Depuis 2024, des collectifs d’artistes et d’acteurs culturels, comme Art Not Genocide Alliance (ANGA), demandent haut et fort l’exclusion d’Israël de la Biennale. Ils annoncent des stratégies de boycott si cette demande n’est pas satisfaite. La direction de la Biennale maintient une position inchangée. Les pavillons nationaux relèvent des États participants. Tout pays reconnu par la République italienne peut demander à participer. L’institution ne se reconnaît pas de droit ou de mandat d’exclure un État pour des motifs politiques.
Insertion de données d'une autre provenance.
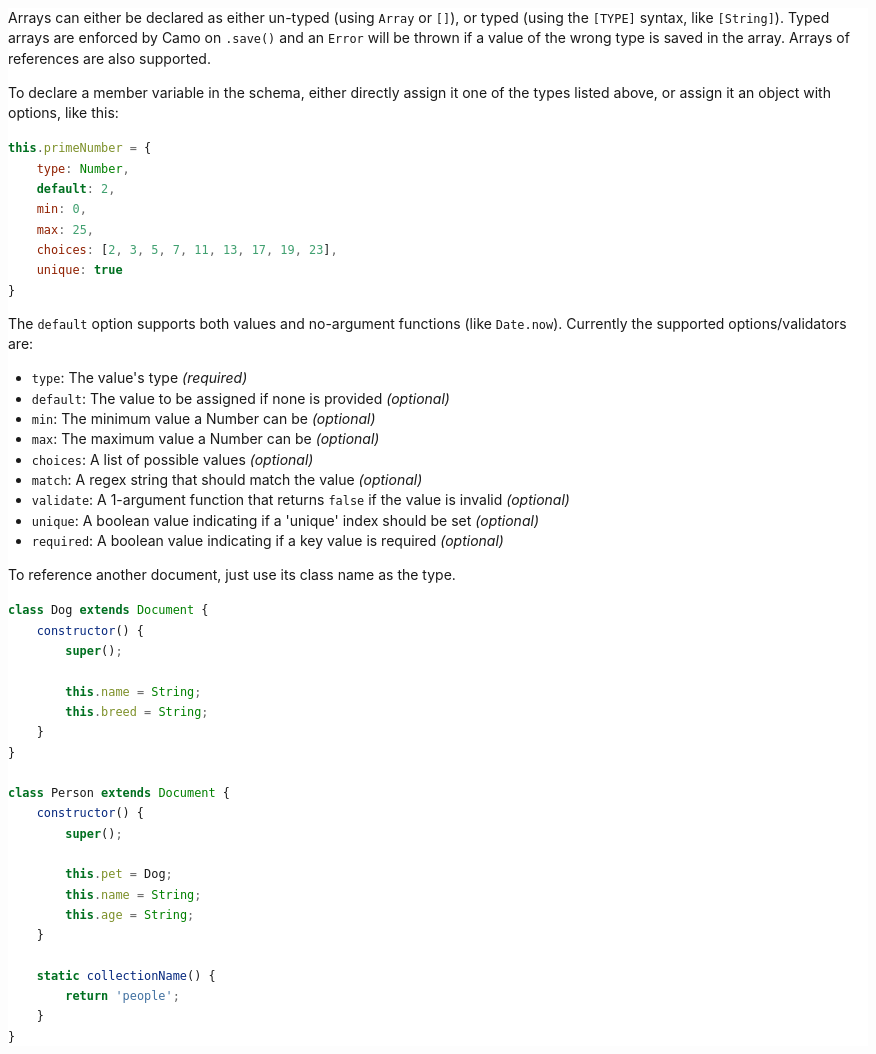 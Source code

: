 Arrays can either be declared as either un-typed (using `Array` or `[]`), or typed (using the `[TYPE]` syntax, like `[String]`). Typed arrays are enforced by Camo on `.save()` and an `Error` will be thrown if a value of the wrong type is saved in the array. Arrays of references are also supported.

To declare a member variable in the schema, either directly assign it one of the types listed above, or assign it an object with options, like this:

```javascript
this.primeNumber = {
	type: Number,
	default: 2,
	min: 0,
	max: 25,
	choices: [2, 3, 5, 7, 11, 13, 17, 19, 23],
	unique: true
}
```

The `default` option supports both values and no-argument functions (like `Date.now`). Currently the supported options/validators are:

- `type`: The value's type *(required)*
- `default`: The value to be assigned if none is provided *(optional)*
- `min`: The minimum value a Number can be *(optional)*
- `max`: The maximum value a Number can be *(optional)*
- `choices`: A list of possible values *(optional)*
- `match`: A regex string that should match the value *(optional)*
- `validate`: A 1-argument function that returns `false` if the value is invalid *(optional)*
- `unique`: A boolean value indicating if a 'unique' index should be set *(optional)*
- `required`: A boolean value indicating if a key value is required *(optional)*

To reference another document, just use its class name as the type.

```javascript
class Dog extends Document {
    constructor() {
        super();

        this.name = String;
        this.breed = String;
    }
}

class Person extends Document {
    constructor() {
        super();

        this.pet = Dog;
        this.name = String;
        this.age = String;
    }

    static collectionName() {
        return 'people';
    }
}
```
La Biennale a pourtant déjà fait une entorse à ce principe de neutralité. En 2022, à la suite de l’invasion de l’Ukraine, elle avait suspendu la participation officielle de la Russie. Ce précédent reste à ce jour le seul cas d’exclusion d’un Etat décidé par l’institution de la Biennale. Il sert désormais de référence implicite aux collectifs qui demandent un traitement similaire pour Israël. La Biennale, de son côté, considère le cas russe comme exceptionnel et non transposable mécaniquement.

Un rôle politique de la Biennale ?
L’exception russe structure pourtant durablement le débat. La Biennale, et la portée politique qu’on lui prête en tant qu’événement international, avaient déjà été mises sous tension lors de l’édition 2024. Le pavillon israélien avait été installé mais n’avait pas ouvert, ses commissaires conditionnant l’ouverture à un cessez-le-feu. Ce précédent a transformé un pavillon national en dispositif politique autonome, sans intervention directe de la Biennale.
En 2026, la contestation se structure davantage et les appels au boycott se multiplient. Toutefois, à ce stade, aucun État participant n’a officiellement annoncé de retrait en réaction à la participation d’Israël. La mobilisation reste principalement portée par des collectifs et des individus.
À une nuance près : l’Afrique du Sud. Début janvier, le ministère sud-africain des Sports, des Arts et de la Culture revenait sur la nomination de l’artiste Gabrielle Goliath, initialement choisie pour représenter le pays à la Biennale. En cause, une œuvre explicitement liée à Gaza. Depuis, l’artistea annoncé vouloir engager un recours juridique contre ce qu’elle considère comme « un abus de pouvoir exécutif ». Cette polémique montre que certains États ajustent directement leur programmation face aux sensibilités politiques liées au conflit israélo-palestinien. Il ne s’agit pas d’un boycott d’Israël, mais d’un signal de la pression croissante qui s’exerce sur les dispositifs nationaux.
Dans ce contexte, la relocalisation du pavillon israélien à l’Arsenale modifie également les conditions de visibilité et de contestation. L’Arsenale est un espace plus intégré à l’exposition internationale, moins lisible comme enclave diplomatique nationale que les Giardini. Ce déplacement pourrait influencer la forme des mobilisations annoncées.
À quelques mois de l’ouverture, le scénario dominant reste celui d’une participation israélienne maintenue, accompagnée d’une intensification des campagnes de contestation. La Biennale conserve son cadre institutionnel. Les collectifs maintiennent la pression. Les États observent.
La Biennale 2026 s’ouvrira ainsi dans un environnement où la question n’est plus seulement celle des œuvres exposées, mais celle du rôle politique assigné (ou négocié) aux grandes institutions culturelles internationales.